Exercise: Restate the records exactly. Include all of them.

Stored data:
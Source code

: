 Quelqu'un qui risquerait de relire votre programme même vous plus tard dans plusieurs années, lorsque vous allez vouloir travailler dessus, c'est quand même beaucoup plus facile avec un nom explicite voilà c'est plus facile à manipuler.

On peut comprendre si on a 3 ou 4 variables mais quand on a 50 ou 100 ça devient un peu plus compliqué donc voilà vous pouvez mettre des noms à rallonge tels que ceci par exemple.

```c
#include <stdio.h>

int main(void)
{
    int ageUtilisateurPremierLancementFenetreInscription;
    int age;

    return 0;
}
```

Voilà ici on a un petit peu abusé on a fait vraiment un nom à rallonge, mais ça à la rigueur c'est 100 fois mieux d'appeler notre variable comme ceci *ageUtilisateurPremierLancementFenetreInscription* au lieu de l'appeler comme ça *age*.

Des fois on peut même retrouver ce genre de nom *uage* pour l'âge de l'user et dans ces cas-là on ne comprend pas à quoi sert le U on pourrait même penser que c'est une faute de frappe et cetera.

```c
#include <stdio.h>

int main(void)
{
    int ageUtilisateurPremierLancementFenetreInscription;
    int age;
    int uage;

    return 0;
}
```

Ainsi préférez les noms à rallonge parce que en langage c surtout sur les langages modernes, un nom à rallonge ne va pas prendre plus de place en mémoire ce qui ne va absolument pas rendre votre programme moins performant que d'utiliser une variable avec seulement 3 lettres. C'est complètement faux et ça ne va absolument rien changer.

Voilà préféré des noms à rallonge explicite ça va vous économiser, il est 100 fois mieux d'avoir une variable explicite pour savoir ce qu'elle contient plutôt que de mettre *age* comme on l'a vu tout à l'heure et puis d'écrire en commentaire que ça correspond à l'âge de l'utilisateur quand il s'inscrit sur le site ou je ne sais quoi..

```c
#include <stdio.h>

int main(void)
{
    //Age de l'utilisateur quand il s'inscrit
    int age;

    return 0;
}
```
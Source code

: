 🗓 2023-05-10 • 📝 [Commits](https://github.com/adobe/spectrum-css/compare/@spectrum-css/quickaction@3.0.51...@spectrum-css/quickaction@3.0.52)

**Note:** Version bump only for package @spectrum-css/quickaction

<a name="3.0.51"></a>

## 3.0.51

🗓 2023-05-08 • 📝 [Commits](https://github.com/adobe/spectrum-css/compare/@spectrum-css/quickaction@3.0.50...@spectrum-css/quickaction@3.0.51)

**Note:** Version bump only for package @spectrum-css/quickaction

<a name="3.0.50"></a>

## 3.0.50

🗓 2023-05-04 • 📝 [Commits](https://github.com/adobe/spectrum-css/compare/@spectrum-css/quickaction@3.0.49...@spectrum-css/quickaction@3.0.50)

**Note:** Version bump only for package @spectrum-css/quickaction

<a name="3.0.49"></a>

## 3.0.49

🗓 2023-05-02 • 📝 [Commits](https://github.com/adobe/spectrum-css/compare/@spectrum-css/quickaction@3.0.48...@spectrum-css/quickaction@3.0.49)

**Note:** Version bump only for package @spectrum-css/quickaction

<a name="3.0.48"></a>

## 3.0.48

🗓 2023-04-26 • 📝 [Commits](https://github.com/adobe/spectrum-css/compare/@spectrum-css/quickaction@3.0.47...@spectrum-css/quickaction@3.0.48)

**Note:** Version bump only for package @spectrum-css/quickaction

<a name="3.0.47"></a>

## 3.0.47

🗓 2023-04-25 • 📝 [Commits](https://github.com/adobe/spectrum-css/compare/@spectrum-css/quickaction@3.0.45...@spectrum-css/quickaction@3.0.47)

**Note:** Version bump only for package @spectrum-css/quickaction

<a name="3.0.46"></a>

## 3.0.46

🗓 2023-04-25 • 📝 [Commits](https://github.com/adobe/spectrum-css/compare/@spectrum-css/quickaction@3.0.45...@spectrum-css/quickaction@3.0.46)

Answer section:
Source code

: Quelqu'un qui risquerait de relire votre programme même vous plus tard dans plusieurs années, lorsque vous allez vouloir travailler dessus, c'est quand même beaucoup plus facile avec un nom explicite voilà c'est plus facile à manipuler.

On peut comprendre si on a 3 ou 4 variables mais quand on a 50 ou 100 ça devient un peu plus compliqué donc voilà vous pouvez mettre des noms à rallonge tels que ceci par exemple.

```c
#include <stdio.h>

int main(void)
{
    int ageUtilisateurPremierLancementFenetreInscription;
    int age;

    return 0;
}
```

Voilà ici on a un petit peu abusé on a fait vraiment un nom à rallonge, mais ça à la rigueur c'est 100 fois mieux d'appeler notre variable comme ceci *ageUtilisateurPremierLancementFenetreInscription* au lieu de l'appeler comme ça *age*.

Des fois on peut même retrouver ce genre de nom *uage* pour l'âge de l'user et dans ces cas-là on ne comprend pas à quoi sert le U on pourrait même penser que c'est une faute de frappe et cetera.

```c
#include <stdio.h>

int main(void)
{
    int ageUtilisateurPremierLancementFenetreInscription;
    int age;
    int uage;

    return 0;
}
```

Ainsi préférez les noms à rallonge parce que en langage c surtout sur les langages modernes, un nom à rallonge ne va pas prendre plus de place en mémoire ce qui ne va absolument pas rendre votre programme moins performant que d'utiliser une variable avec seulement 3 lettres. C'est complètement faux et ça ne va absolument rien changer.

Voilà préféré des noms à rallonge explicite ça va vous économiser, il est 100 fois mieux d'avoir une variable explicite pour savoir ce qu'elle contient plutôt que de mettre *age* comme on l'a vu tout à l'heure et puis d'écrire en commentaire que ça correspond à l'âge de l'utilisateur quand il s'inscrit sur le site ou je ne sais quoi..

```c
#include <stdio.h>

int main(void)
{
    //Age de l'utilisateur quand il s'inscrit
    int age;

    return 0;
}
```
Source code

: 🗓 2023-05-10 • 📝 [Commits](https://github.com/adobe/spectrum-css/compare/@spectrum-css/quickaction@3.0.51...@spectrum-css/quickaction@3.0.52)

**Note:** Version bump only for package @spectrum-css/quickaction

<a name="3.0.51"></a>

## 3.0.51

🗓 2023-05-08 • 📝 [Commits](https://github.com/adobe/spectrum-css/compare/@spectrum-css/quickaction@3.0.50...@spectrum-css/quickaction@3.0.51)

**Note:** Version bump only for package @spectrum-css/quickaction

<a name="3.0.50"></a>

## 3.0.50

🗓 2023-05-04 • 📝 [Commits](https://github.com/adobe/spectrum-css/compare/@spectrum-css/quickaction@3.0.49...@spectrum-css/quickaction@3.0.50)

**Note:** Version bump only for package @spectrum-css/quickaction

<a name="3.0.49"></a>

## 3.0.49

🗓 2023-05-02 • 📝 [Commits](https://github.com/adobe/spectrum-css/compare/@spectrum-css/quickaction@3.0.48...@spectrum-css/quickaction@3.0.49)

**Note:** Version bump only for package @spectrum-css/quickaction

<a name="3.0.48"></a>

## 3.0.48

🗓 2023-04-26 • 📝 [Commits](https://github.com/adobe/spectrum-css/compare/@spectrum-css/quickaction@3.0.47...@spectrum-css/quickaction@3.0.48)

**Note:** Version bump only for package @spectrum-css/quickaction

<a name="3.0.47"></a>

## 3.0.47

🗓 2023-04-25 • 📝 [Commits](https://github.com/adobe/spectrum-css/compare/@spectrum-css/quickaction@3.0.45...@spectrum-css/quickaction@3.0.47)

**Note:** Version bump only for package @spectrum-css/quickaction

<a name="3.0.46"></a>

## 3.0.46

🗓 2023-04-25 • 📝 [Commits](https://github.com/adobe/spectrum-css/compare/@spectrum-css/quickaction@3.0.45...@spectrum-css/quickaction@3.0.46)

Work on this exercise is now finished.